Get Payroll Ready for Auto-Enrolment 2026 | Staffly.ie
Imagine this. It is 2026. You process payroll as you always do, but this time something is
different.
What has changed?
A portion of your employees’ wages is automatically directed into a new national retirement savings system. At the same time, your business must contribute its share.
For the first time, workplace pensions in Ireland are no longer optional. They’re automatic, mandatory, and they apply to every employer.
This is Automatic Pension Enrolment (AE) One of the most significant workplace reforms in decades. It’s designed to ensure that workers begin saving earlier and build financial security for the future. For employers, it represents a new legal and financial responsibility that will impact payroll, budgeting, and communication across the organisation.
What Automatic Pension Enrolment Means
From 2026, employees will be automatically enrolled if they meet the following conditions:
They are aged between 23 and 60
They earn €20,000 or more per year
They are not already contributing to a pension scheme
Once enrolled, contributions will be automatically deducted from employees’ wages. Employers will be required to match those contributions, and the State will add a top-up. Every payslip will now carry a direct link between today’s work and tomorrow’s retirement savings.
How Much Will It Cost Employers?
Employer contributions will increase gradually over the first ten years of the programme until the scheme reaches full maturity.
Years 1–3: 1.5% of gross pay
Years 4–6: 3% of gross pay
Years 7–9: 4.5% of gross pay
Year 10 onwards: 6% of gross pay
By full rollout, the total contribution will reach 14% of gross pay split between the employer (6%), employee (6%), and State (2%).
There’s also a contribution ceiling: employer and State contributions will only apply to earnings up to €80,000. Income above this threshold won’t be matched.
Do you know how many of your team fall above or below this line? Have you calculated what AE will cost your business in real terms?
Why Early Preparation Matters
Although AE begins in 2026, businesses need to act in 2025 to be ready.

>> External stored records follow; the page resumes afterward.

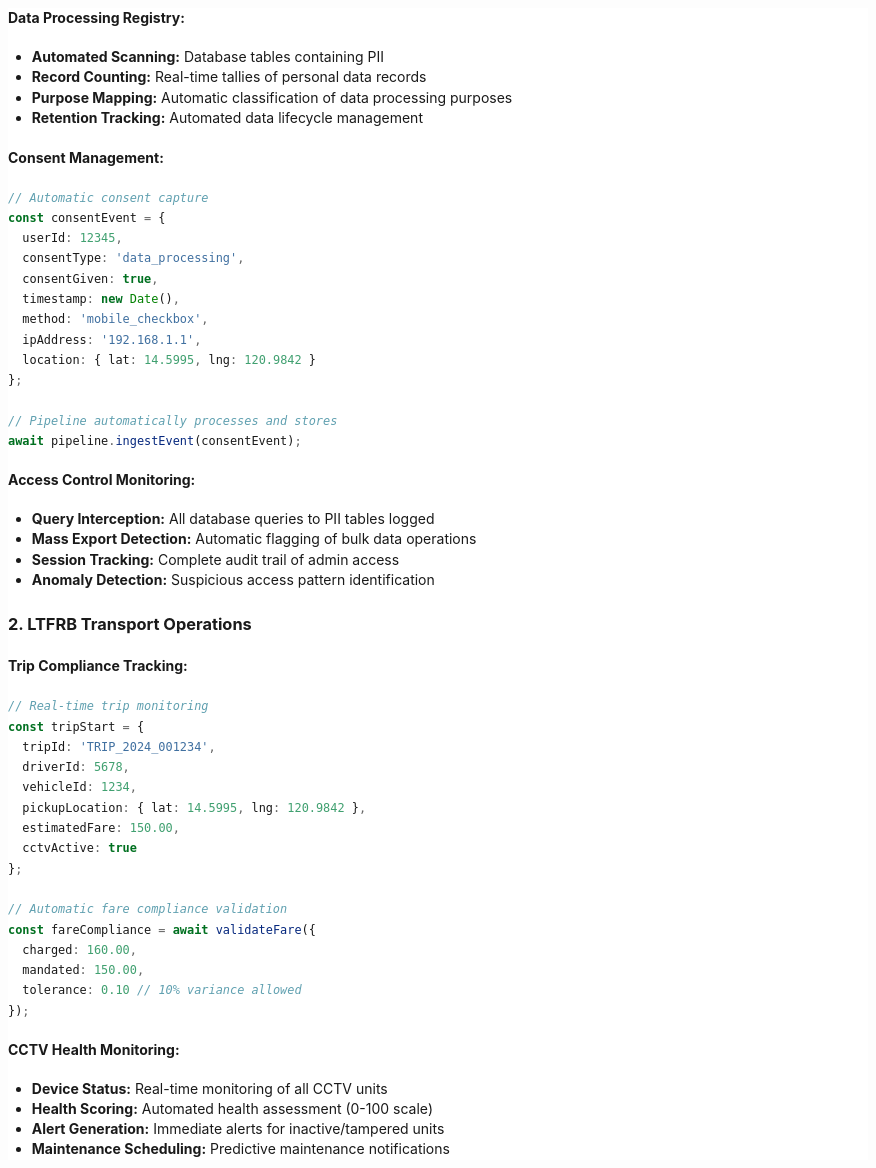 #### **Data Processing Registry:**
- **Automated Scanning:** Database tables containing PII
- **Record Counting:** Real-time tallies of personal data records
- **Purpose Mapping:** Automatic classification of data processing purposes
- **Retention Tracking:** Automated data lifecycle management

#### **Consent Management:**
```typescript
// Automatic consent capture
const consentEvent = {
  userId: 12345,
  consentType: 'data_processing',
  consentGiven: true,
  timestamp: new Date(),
  method: 'mobile_checkbox',
  ipAddress: '192.168.1.1',
  location: { lat: 14.5995, lng: 120.9842 }
};

// Pipeline automatically processes and stores
await pipeline.ingestEvent(consentEvent);
```

#### **Access Control Monitoring:**
- **Query Interception:** All database queries to PII tables logged
- **Mass Export Detection:** Automatic flagging of bulk data operations
- **Session Tracking:** Complete audit trail of admin access
- **Anomaly Detection:** Suspicious access pattern identification

### **2. LTFRB Transport Operations**

#### **Trip Compliance Tracking:**
```typescript
// Real-time trip monitoring
const tripStart = {
  tripId: 'TRIP_2024_001234',
  driverId: 5678,
  vehicleId: 1234,
  pickupLocation: { lat: 14.5995, lng: 120.9842 },
  estimatedFare: 150.00,
  cctvActive: true
};

// Automatic fare compliance validation
const fareCompliance = await validateFare({
  charged: 160.00,
  mandated: 150.00,
  tolerance: 0.10 // 10% variance allowed
});
```

#### **CCTV Health Monitoring:**
- **Device Status:** Real-time monitoring of all CCTV units
- **Health Scoring:** Automated health assessment (0-100 scale)
- **Alert Generation:** Immediate alerts for inactive/tampered units
- **Maintenance Scheduling:** Predictive maintenance notifications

This is not just about money—it’s about systems, communication, and compliance.
Payroll readiness: Can your system handle automatic deductions and contribution reporting?
Budget forecasting: Have you accounted for rising employer contributions over the next decade?
Employee communication: Do you have a plan to explain the new deductions and employer contributions?
Compliance: Are you ready for oversight by the new Central Processing Authority, which will have the power to enforce penalties for non-compliance?
Those who start preparing now will have a smooth transition when the system goes live.
The Bottom Line
Automatic Pension Enrolment marks a new chapter in Irish employment—one that directly connects today’s payroll to tomorrow’s security. The framework is set, the contribution schedule is fixed, and the €80,000 cap is confirmed.
The only question that remains is:
When 2026 arrives, will your business be ready?